:: Input data ::

========================

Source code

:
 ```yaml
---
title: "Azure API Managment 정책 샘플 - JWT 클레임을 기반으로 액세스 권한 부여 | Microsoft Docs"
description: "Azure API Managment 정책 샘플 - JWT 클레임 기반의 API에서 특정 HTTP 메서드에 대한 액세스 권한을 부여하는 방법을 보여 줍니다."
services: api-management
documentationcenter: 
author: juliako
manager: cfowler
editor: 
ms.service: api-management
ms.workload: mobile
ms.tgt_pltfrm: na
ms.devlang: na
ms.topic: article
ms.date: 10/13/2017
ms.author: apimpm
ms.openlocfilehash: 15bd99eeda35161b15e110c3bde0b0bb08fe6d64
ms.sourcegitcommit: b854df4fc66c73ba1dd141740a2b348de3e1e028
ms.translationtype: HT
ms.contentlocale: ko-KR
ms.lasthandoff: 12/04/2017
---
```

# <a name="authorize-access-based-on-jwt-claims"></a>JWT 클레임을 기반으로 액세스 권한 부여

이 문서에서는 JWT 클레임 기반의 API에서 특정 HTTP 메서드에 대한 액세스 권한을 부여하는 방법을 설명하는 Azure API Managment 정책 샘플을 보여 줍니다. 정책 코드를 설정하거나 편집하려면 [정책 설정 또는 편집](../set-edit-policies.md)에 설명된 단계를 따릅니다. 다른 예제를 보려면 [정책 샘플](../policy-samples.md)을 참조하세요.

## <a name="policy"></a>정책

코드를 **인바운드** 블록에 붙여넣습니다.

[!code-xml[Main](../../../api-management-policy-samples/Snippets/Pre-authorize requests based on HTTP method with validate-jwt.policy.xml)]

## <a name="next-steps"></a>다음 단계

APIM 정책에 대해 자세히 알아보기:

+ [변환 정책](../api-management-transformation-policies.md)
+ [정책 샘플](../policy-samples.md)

========================

:: What the task requires ::
Read through the entries and copy each line in which "Managment" appears.

:: Exercise output ::
title: "Azure API Managment 정책 샘플 - JWT 클레임을 기반으로 액세스 권한 부여 | Microsoft Docs"
description: "Azure API Managment 정책 샘플 - JWT 클레임 기반의 API에서 특정 HTTP 메서드에 대한 액세스 권한을 부여하는 방법을 보여 줍니다."
이 문서에서는 JWT 클레임 기반의 API에서 특정 HTTP 메서드에 대한 액세스 권한을 부여하는 방법을 설명하는 Azure API Managment 정책 샘플을 보여 줍니다. 정책 코드를 설정하거나 편집하려면 [정책 설정 또는 편집](../set-edit-policies.md)에 설명된 단계를 따릅니다. 다른 예제를 보려면 [정책 샘플](../policy-samples.md)을 참조하세요.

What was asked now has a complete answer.